Pengacara Roy Suryo Sindir Rismon: Mending Eggi & Damai Ajukan RJ, tapi Tak Akui Ijazah Jokowi Asli
Kuasa hukum Roy Suryo membandingkan sosok Rismon dan Eggi Sudjana serta Damai Hari Lubis terkait permohonan restorative justice.
Penulis:
Yohanes Liestyo Poerwoto
Editor:
Nanda Lusiana Saputri
Ringkasan Berita:
- Kuasa hukum Roy Suryo, Ahmad Khozinudin, menyindir Rismon Sianipar dengan membandingkannya dengan Eggi Sudjana serta Damai Hari Lubis terkai permohonan restorative justice dalam kasus tuduhan ijazah palsu Jokowi.

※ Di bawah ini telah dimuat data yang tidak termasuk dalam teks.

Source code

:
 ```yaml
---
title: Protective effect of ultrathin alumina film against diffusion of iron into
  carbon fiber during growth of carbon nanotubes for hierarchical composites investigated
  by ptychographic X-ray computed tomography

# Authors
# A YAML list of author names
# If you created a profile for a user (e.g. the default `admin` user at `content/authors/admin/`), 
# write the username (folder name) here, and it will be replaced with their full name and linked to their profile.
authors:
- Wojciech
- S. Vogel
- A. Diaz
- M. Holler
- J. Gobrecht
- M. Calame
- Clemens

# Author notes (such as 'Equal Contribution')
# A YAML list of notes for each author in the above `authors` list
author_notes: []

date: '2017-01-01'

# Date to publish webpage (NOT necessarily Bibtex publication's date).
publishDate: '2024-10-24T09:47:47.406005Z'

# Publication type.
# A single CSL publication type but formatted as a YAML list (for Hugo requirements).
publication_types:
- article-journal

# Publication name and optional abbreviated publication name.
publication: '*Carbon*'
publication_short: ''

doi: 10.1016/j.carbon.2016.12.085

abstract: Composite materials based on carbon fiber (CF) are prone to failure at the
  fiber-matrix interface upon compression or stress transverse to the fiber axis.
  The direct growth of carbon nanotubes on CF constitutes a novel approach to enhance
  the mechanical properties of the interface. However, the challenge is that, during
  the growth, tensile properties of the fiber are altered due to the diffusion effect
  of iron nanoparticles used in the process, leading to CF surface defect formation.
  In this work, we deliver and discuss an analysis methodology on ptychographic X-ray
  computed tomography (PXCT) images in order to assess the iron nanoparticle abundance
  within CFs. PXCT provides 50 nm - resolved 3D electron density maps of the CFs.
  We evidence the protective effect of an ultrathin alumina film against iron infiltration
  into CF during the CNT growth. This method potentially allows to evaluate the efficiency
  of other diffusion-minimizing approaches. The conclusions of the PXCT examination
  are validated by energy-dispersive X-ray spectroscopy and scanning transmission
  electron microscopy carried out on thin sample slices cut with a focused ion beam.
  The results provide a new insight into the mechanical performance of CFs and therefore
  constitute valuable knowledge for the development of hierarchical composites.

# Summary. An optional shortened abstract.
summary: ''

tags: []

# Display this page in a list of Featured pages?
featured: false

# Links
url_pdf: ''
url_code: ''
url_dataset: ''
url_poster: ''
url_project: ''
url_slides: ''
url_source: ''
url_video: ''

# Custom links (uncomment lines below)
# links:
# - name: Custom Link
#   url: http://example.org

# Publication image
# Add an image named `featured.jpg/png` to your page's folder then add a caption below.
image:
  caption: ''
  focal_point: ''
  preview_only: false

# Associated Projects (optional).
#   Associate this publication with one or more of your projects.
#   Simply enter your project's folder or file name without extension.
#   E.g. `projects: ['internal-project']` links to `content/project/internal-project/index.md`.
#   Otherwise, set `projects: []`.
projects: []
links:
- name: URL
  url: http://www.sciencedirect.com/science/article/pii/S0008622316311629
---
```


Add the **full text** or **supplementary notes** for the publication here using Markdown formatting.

- Menurutnya, Eggi dan Damai lebih bermartabat ketimbang Rismon karena meski mengajukan restorative justice, tetapi mereka membantah telah meminta maaf dan mengakui ijazah Jokowi adalah asli.

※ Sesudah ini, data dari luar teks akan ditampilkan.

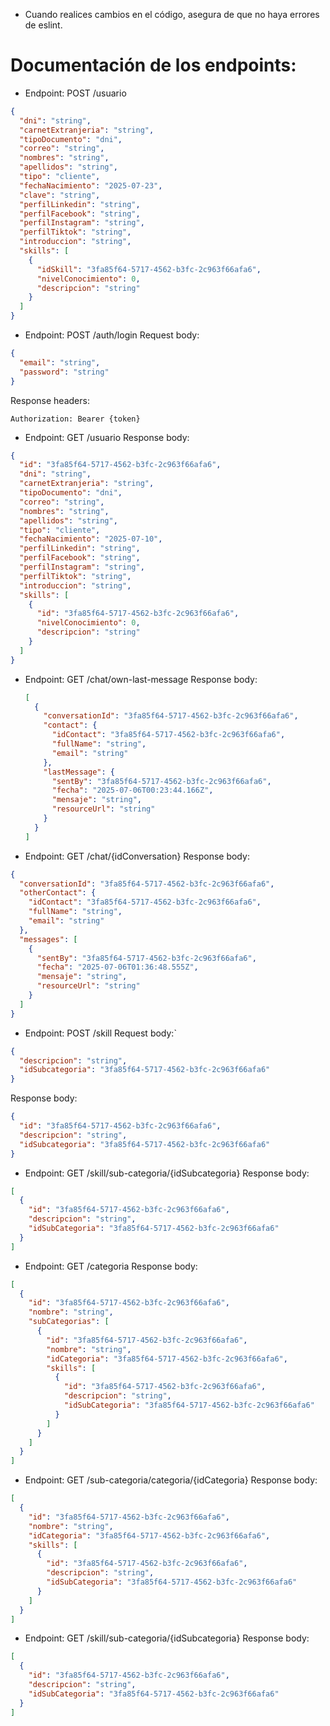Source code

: - Cuando realices cambios en el código, asegura de que no haya errores de eslint.

# Documentación de los endpoints:

- Endpoint: POST /usuario

```json
{
  "dni": "string",
  "carnetExtranjeria": "string",
  "tipoDocumento": "dni",
  "correo": "string",
  "nombres": "string",
  "apellidos": "string",
  "tipo": "cliente",
  "fechaNacimiento": "2025-07-23",
  "clave": "string",
  "perfilLinkedin": "string",
  "perfilFacebook": "string",
  "perfilInstagram": "string",
  "perfilTiktok": "string",
  "introduccion": "string",
  "skills": [
    {
      "idSkill": "3fa85f64-5717-4562-b3fc-2c963f66afa6",
      "nivelConocimiento": 0,
      "descripcion": "string"
    }
  ]
}
```

- Endpoint: POST /auth/login
  Request body:

```json
{
  "email": "string",
  "password": "string"
}
```

Response headers:

```http
Authorization: Bearer {token}
```

- Endpoint: GET /usuario
  Response body:

```json
{
  "id": "3fa85f64-5717-4562-b3fc-2c963f66afa6",
  "dni": "string",
  "carnetExtranjeria": "string",
  "tipoDocumento": "dni",
  "correo": "string",
  "nombres": "string",
  "apellidos": "string",
  "tipo": "cliente",
  "fechaNacimiento": "2025-07-10",
  "perfilLinkedin": "string",
  "perfilFacebook": "string",
  "perfilInstagram": "string",
  "perfilTiktok": "string",
  "introduccion": "string",
  "skills": [
    {
      "id": "3fa85f64-5717-4562-b3fc-2c963f66afa6",
      "nivelConocimiento": 0,
      "descripcion": "string"
    }
  ]
}
```

- Endpoint: GET /chat/own-last-message
  Response body:

  ```json
  [
    {
      "conversationId": "3fa85f64-5717-4562-b3fc-2c963f66afa6",
      "contact": {
        "idContact": "3fa85f64-5717-4562-b3fc-2c963f66afa6",
        "fullName": "string",
        "email": "string"
      },
      "lastMessage": {
        "sentBy": "3fa85f64-5717-4562-b3fc-2c963f66afa6",
        "fecha": "2025-07-06T00:23:44.166Z",
        "mensaje": "string",
        "resourceUrl": "string"
      }
    }
  ]
  ```

- Endpoint: GET /chat/{idConversation}
  Response body:

```json
{
  "conversationId": "3fa85f64-5717-4562-b3fc-2c963f66afa6",
  "otherContact": {
    "idContact": "3fa85f64-5717-4562-b3fc-2c963f66afa6",
    "fullName": "string",
    "email": "string"
  },
  "messages": [
    {
      "sentBy": "3fa85f64-5717-4562-b3fc-2c963f66afa6",
      "fecha": "2025-07-06T01:36:48.555Z",
      "mensaje": "string",
      "resourceUrl": "string"
    }
  ]
}
```

- Endpoint: POST /skill
  Request body:`

```json
{
  "descripcion": "string",
  "idSubcategoria": "3fa85f64-5717-4562-b3fc-2c963f66afa6"
}
```

Response body:

```json
{
  "id": "3fa85f64-5717-4562-b3fc-2c963f66afa6",
  "descripcion": "string",
  "idSubcategoria": "3fa85f64-5717-4562-b3fc-2c963f66afa6"
}
```

- Endpoint: GET /skill/sub-categoria/{idSubcategoria}
  Response body:

```json
[
  {
    "id": "3fa85f64-5717-4562-b3fc-2c963f66afa6",
    "descripcion": "string",
    "idSubCategoria": "3fa85f64-5717-4562-b3fc-2c963f66afa6"
  }
]
```

- Endpoint: GET /categoria
  Response body:

```json
[
  {
    "id": "3fa85f64-5717-4562-b3fc-2c963f66afa6",
    "nombre": "string",
    "subCategorias": [
      {
        "id": "3fa85f64-5717-4562-b3fc-2c963f66afa6",
        "nombre": "string",
        "idCategoria": "3fa85f64-5717-4562-b3fc-2c963f66afa6",
        "skills": [
          {
            "id": "3fa85f64-5717-4562-b3fc-2c963f66afa6",
            "descripcion": "string",
            "idSubCategoria": "3fa85f64-5717-4562-b3fc-2c963f66afa6"
          }
        ]
      }
    ]
  }
]
```

- Endpoint: GET /sub-categoria/categoria/{idCategoria}
  Response body:

```json
[
  {
    "id": "3fa85f64-5717-4562-b3fc-2c963f66afa6",
    "nombre": "string",
    "idCategoria": "3fa85f64-5717-4562-b3fc-2c963f66afa6",
    "skills": [
      {
        "id": "3fa85f64-5717-4562-b3fc-2c963f66afa6",
        "descripcion": "string",
        "idSubCategoria": "3fa85f64-5717-4562-b3fc-2c963f66afa6"
      }
    ]
  }
]
```

- Endpoint: GET /skill/sub-categoria/{idSubcategoria}
  Response body:

```json
[
  {
    "id": "3fa85f64-5717-4562-b3fc-2c963f66afa6",
    "descripcion": "string",
    "idSubCategoria": "3fa85f64-5717-4562-b3fc-2c963f66afa6"
  }
]
```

- Selain itu, dia menyoroti bahwa Rismon tidak segera dikabulkan resotrative justicenya.
TRIBUNNEWS.COM - Pengacara Roy Suryo, Ahmad Khozinudin, menyindir ahli digital forensik, Rismon Sianipar, terkait permohonan keadilan restoratif atau restorative justice dan berujung mengakui ijazah Presiden ke-7 RI, Joko Widodo (Jokowi), adalah asli.

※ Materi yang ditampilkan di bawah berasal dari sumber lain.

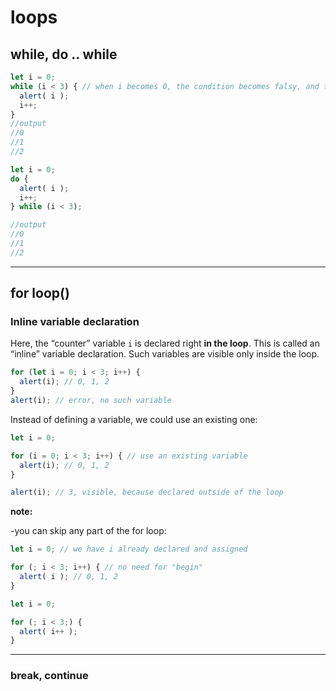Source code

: # loops

## while, do .. while

```js
let i = 0;
while (i < 3) { // when i becomes 0, the condition becomes falsy, and the loop stops
  alert( i );
  i++;
}
//output 
//0
//1
//2
```

```js
let i = 0;
do {
  alert( i );
  i++;
} while (i < 3);

//output 
//0
//1
//2
```

--------------

## for loop()

### Inline variable declaration

Here, the “counter” variable `i` is declared right **in the loop**. This is called an “inline” variable declaration. Such variables are visible only inside the loop.

```js
for (let i = 0; i < 3; i++) {
  alert(i); // 0, 1, 2
}
alert(i); // error, no such variable
```

Instead of defining a variable, we could use an existing one:

```js
let i = 0;

for (i = 0; i < 3; i++) { // use an existing variable
  alert(i); // 0, 1, 2
}

alert(i); // 3, visible, because declared outside of the loop
```

**note:**

-you can skip any part of the for loop:

```js
let i = 0; // we have i already declared and assigned

for (; i < 3; i++) { // no need for "begin"
  alert( i ); // 0, 1, 2
}
```

```js
let i = 0;

for (; i < 3;) {
  alert( i++ );
}
```

--------------

### break, continue
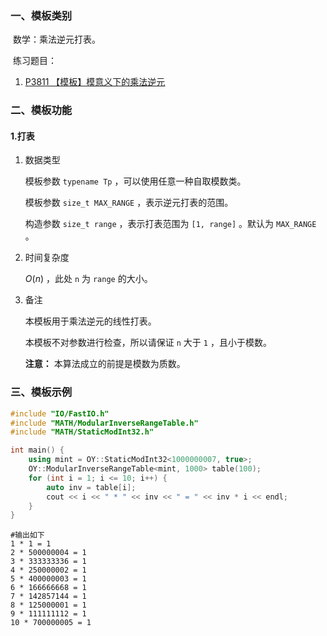 ### 一、模板类别

​	数学：乘法逆元打表。

​	练习题目：

1. [P3811 【模板】模意义下的乘法逆元](https://www.luogu.com.cn/problem/P3811)

### 二、模板功能

#### 1.打表

1. 数据类型

   模板参数 `typename Tp` ，可以使用任意一种自取模数类。
   
   模板参数 `size_t MAX_RANGE` ，表示逆元打表的范围。

   构造参数 `size_t range` ，表示打表范围为 `[1, range]` 。默认为 `MAX_RANGE` 。
   
2. 时间复杂度

   $O(n)$ ，此处 `n` 为 `range` 的大小。

3. 备注

   本模板用于乘法逆元的线性打表。
   
   本模板不对参数进行检查，所以请保证 `n` 大于 `1` ，且小于模数。
   
   **注意：** 本算法成立的前提是模数为质数。

### 三、模板示例

```c++
#include "IO/FastIO.h"
#include "MATH/ModularInverseRangeTable.h"
#include "MATH/StaticModInt32.h"

int main() {
    using mint = OY::StaticModInt32<1000000007, true>;
    OY::ModularInverseRangeTable<mint, 1000> table(100);
    for (int i = 1; i <= 10; i++) {
        auto inv = table[i];
        cout << i << " * " << inv << " = " << inv * i << endl;
    }
}
```

```
#输出如下
1 * 1 = 1
2 * 500000004 = 1
3 * 333333336 = 1
4 * 250000002 = 1
5 * 400000003 = 1
6 * 166666668 = 1
7 * 142857144 = 1
8 * 125000001 = 1
9 * 111111112 = 1
10 * 700000005 = 1

```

Khozinudin membandingkan sikap Rismon itu dengan dua mantan tersangka kasus tuduhan ijazah Jokowi yakni Eggi Sudjana dan Damai Hari Lubis.
Diketahui, Eggi dan Damai memang sempat mengajukan permohonan restorative justice dan berujung Polda Metro Jaya mencabut status tersangka terhadap mereka melalui penerbitan Surat Perintah Penghentian Penyidikan (SP3) pada 15 Januari 2026 lalu.
Namun, dalam beberapa kesempatan, mereka membantah permohonan tersebut berujung permintaan maaf dan mengakui ijazah Jokowi adalah asli.
Menurut Khozinudin, sikap Eggi dan Damai lebih bermartabat ketimbang Rismon karena berujung mengakui ijazah Jokowi adalah asli dan mengajukan restorative justice.
"Saya lihat ya Rismon ini berbeda dengan dua pendahulunya (Eggi dan Damai). Kalau dua pendahulunya masih punya martabat lah karena mereka tetap tidak mengakui (ijazah Jokowi asli)."
"Kalau ini (Rismon) tidak punya martabat sekali yang di-remote dari Solo (Jokowi) untuk menjalankan 'kerja rodi' sebelum mendapat SP3," katanya dikutip dari YouTube metrotvnews, Kamis (19/3/2026).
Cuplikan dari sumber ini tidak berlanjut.